=== Exercise aim ===
Line by line, repeat the data below exactly, beginning at the first line and ending at the line with "## 🚀 About Me". Omit pictures.
· · ·
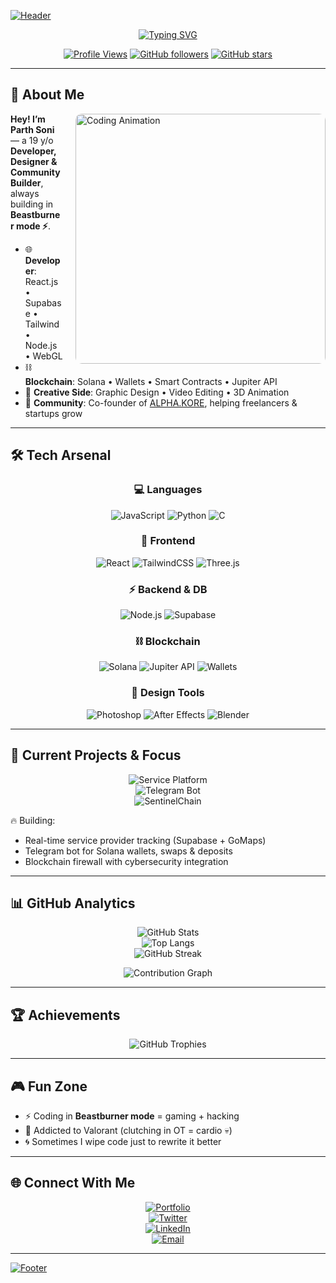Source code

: [![Header](https://capsule-render.vercel.app/api?type=waving&color=gradient&customColorList=2,4,12,18&height=250&section=header&text=Parth%20Soni&fontSize=70&fontAlignY=35&desc=Developer%20•%20Designer%20•%20Blockchain%20Builder%20•%20Community%20Creator&descAlignY=55&descSize=20&animation=twinkling)](https://github.com/Beastburner)

<div align="center">

[![Typing SVG](https://readme-typing-svg.herokuapp.com?font=Fira+Code&size=26&duration=3500&pause=1000&color=00FFFF&center=true&vCenter=true&width=800&lines=Full-Stack+Developer+⚡;Solana+Bot+Builder+⛓️;Creative+Designer+%7C+3D+Artist+🎨;Founder+%40ALPHA.KORE+🚀;Always+in+Beastburner+Mode+🔥)](https://github.com/Beastburner)

</div>

<div align="center">
  
[![Profile Views](https://komarev.com/ghpvc/?username=Beastburner&label=Profile%20Views&color=00c4ff&style=for-the-badge)](https://github.com/Beastburner)
[![GitHub followers](https://img.shields.io/github/followers/Beastburner?label=Followers&style=for-the-badge&logo=github&color=blue)](https://github.com/Beastburner?tab=followers)
[![GitHub stars](https://img.shields.io/github/stars/Beastburner?label=Stars&style=for-the-badge&logo=github&color=yellow)](https://github.com/Beastburner?tab=repositories)

</div>

---

## 🚀 About Me

<img align="right" alt="Coding Animation" width="400" src="https://raw.githubusercontent.com/abhisheknaiidu/abhisheknaiidu/master/code.gif" style="border-radius: 10px; margin: 0 0 20px 20px;">

**Hey! I’m Parth Soni** — a 19 y/o **Developer, Designer & Community Builder**, always building in **Beastburner mode ⚡**.  

- 🌐 **Developer**: React.js • Supabase • Tailwind • Node.js • WebGL  
- ⛓️ **Blockchain**: Solana • Wallets • Smart Contracts • Jupiter API  
- 🎨 **Creative Side**: Graphic Design • Video Editing • 3D Animation  
- 🤝 **Community**: Co-founder of [ALPHA.KORE](https://github.com/alphakore-create), helping freelancers & startups grow  

---

## 🛠️ Tech Arsenal

<div align="center">

### 💻 **Languages**
![JavaScript](https://img.shields.io/badge/JavaScript-F7E018?style=for-the-badge&logo=javascript&logoColor=black)
![Python](https://img.shields.io/badge/Python-3776AB?style=for-the-badge&logo=python&logoColor=white)
![C](https://img.shields.io/badge/C-00599C?style=for-the-badge&logo=c&logoColor=white)

### 🎨 **Frontend**
![React](https://img.shields.io/badge/React-61DAFB?style=for-the-badge&logo=react&logoColor=black)
![TailwindCSS](https://img.shields.io/badge/Tailwind_CSS-38B2AC?style=for-the-badge&logo=tailwind-css&logoColor=white)
![Three.js](https://img.shields.io/badge/Three.js-000000?style=for-the-badge&logo=three.js)

### ⚡ **Backend & DB**
![Node.js](https://img.shields.io/badge/Node.js-339933?style=for-the-badge&logo=node.js&logoColor=white)
![Supabase](https://img.shields.io/badge/Supabase-3ECF8E?style=for-the-badge&logo=supabase&logoColor=white)

### ⛓️ **Blockchain**
![Solana](https://img.shields.io/badge/Solana-9945FF?style=for-the-badge&logo=solana&logoColor=white)
![Jupiter API](https://img.shields.io/badge/Jupiter-API-orange?style=for-the-badge)
![Wallets](https://img.shields.io/badge/Wallet%20Integrations-000?style=for-the-badge&logo=metamask&logoColor=white)

### 🎨 **Design Tools**
![Photoshop](https://img.shields.io/badge/Photoshop-31A8FF?style=for-the-badge&logo=adobe-photoshop&logoColor=white)
![After Effects](https://img.shields.io/badge/After_Effects-9999FF?style=for-the-badge&logo=adobeaftereffects&logoColor=white)
![Blender](https://img.shields.io/badge/Blender-F5792A?style=for-the-badge&logo=blender&logoColor=white)

</div>

---

## 🎯 Current Projects & Focus

<div align="center">

![Service Platform](https://img.shields.io/badge/Uber_like%20Service%20Platform-🚀-00c4ff?style=for-the-badge&logo=mapbox&logoColor=white)  
![Telegram Bot](https://img.shields.io/badge/Solana%20Telegram%20Bot-⛓️-9945FF?style=for-the-badge&logo=telegram&logoColor=white)  
![SentinelChain](https://img.shields.io/badge/SentinelChain%20Firewall-🛡️-orange?style=for-the-badge&logo=ethereum&logoColor=white)  

</div>

🔥 Building:  
- Real-time service provider tracking (Supabase + GoMaps)  
- Telegram bot for Solana wallets, swaps & deposits  
- Blockchain firewall with cybersecurity integration  

---

## 📊 GitHub Analytics

<div align="center">

![GitHub Stats](https://github-readme-stats.vercel.app/api?username=Beastburner&show_icons=true&theme=tokyonight&hide_border=true)  
![Top Langs](https://github-readme-stats.vercel.app/api/top-langs/?username=Beastburner&layout=compact&theme=tokyonight&hide_border=true)  
![GitHub Streak](https://streak-stats.demolab.com?user=Beastburner&theme=tokyonight&hide_border=true)  

![Contribution Graph](https://github-readme-activity-graph.vercel.app/graph?username=Beastburner&bg_color=0d1117&color=00FFFF&line=00FFFF&point=FFFFFF&area=true&hide_border=true&custom_title=Parth%27s%20Contribution%20Graph)

</div>

---

## 🏆 Achievements

<div align="center">

![GitHub Trophies](https://github-profile-trophy.vercel.app/?username=Beastburner&theme=algolia&no-frame=true&margin-w=4&column=6)

</div>

---

## 🎮 Fun Zone
- ⚡ Coding in **Beastburner mode** = gaming + hacking  
- 🎯 Addicted to Valorant (clutching in OT = cardio 💀)  
- 🌀 Sometimes I wipe code just to rewrite it better  

---

## 🌐 Connect With Me  

<div align="center">

[![Portfolio](https://img.shields.io/badge/Portfolio-000?style=for-the-badge&logo=vercel&logoColor=white)](https://parth-soni.vercel.app/)  
[![Twitter](https://img.shields.io/badge/Twitter-1DA1F2?style=for-the-badge&logo=twitter&logoColor=white)](#)  
[![LinkedIn](https://img.shields.io/badge/LinkedIn-0A66C2?style=for-the-badge&logo=linkedin&logoColor=white)](#)  
[![Email](https://img.shields.io/badge/Email-D14836?style=for-the-badge&logo=gmail&logoColor=white)](mailto:parthsoni49585@email.com)  

</div>

---

[![Footer](https://capsule-render.vercel.app/api?type=waving&color=gradient&customColorList=2,4,12,18&height=120&section=footer)](https://github.com/Beastburner)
· · ·
=== Solution for this problem ===
Source code

: [![Header](https://capsule-render.vercel.app/api?type=waving&color=gradient&customColorList=2,4,12,18&height=250&section=header&text=Parth%20Soni&fontSize=70&fontAlignY=35&desc=Developer%20•%20Designer%20•%20Blockchain%20Builder%20•%20Community%20Creator&descAlignY=55&descSize=20&animation=twinkling)](https://github.com/Beastburner)

<div align="center">

[![Typing SVG](https://readme-typing-svg.herokuapp.com?font=Fira+Code&size=26&duration=3500&pause=1000&color=00FFFF&center=true&vCenter=true&width=800&lines=Full-Stack+Developer+⚡;Solana+Bot+Builder+⛓️;Creative+Designer+%7C+3D+Artist+🎨;Founder+%40ALPHA.KORE+🚀;Always+in+Beastburner+Mode+🔥)](https://github.com/Beastburner)

</div>

<div align="center">
  
[![Profile Views](https://komarev.com/ghpvc/?username=Beastburner&label=Profile%20Views&color=00c4ff&style=for-the-badge)](https://github.com/Beastburner)
[![GitHub followers](https://img.shields.io/github/followers/Beastburner?label=Followers&style=for-the-badge&logo=github&color=blue)](https://github.com/Beastburner?tab=followers)
[![GitHub stars](https://img.shields.io/github/stars/Beastburner?label=Stars&style=for-the-badge&logo=github&color=yellow)](https://github.com/Beastburner?tab=repositories)

</div>

---

## 🚀 About Me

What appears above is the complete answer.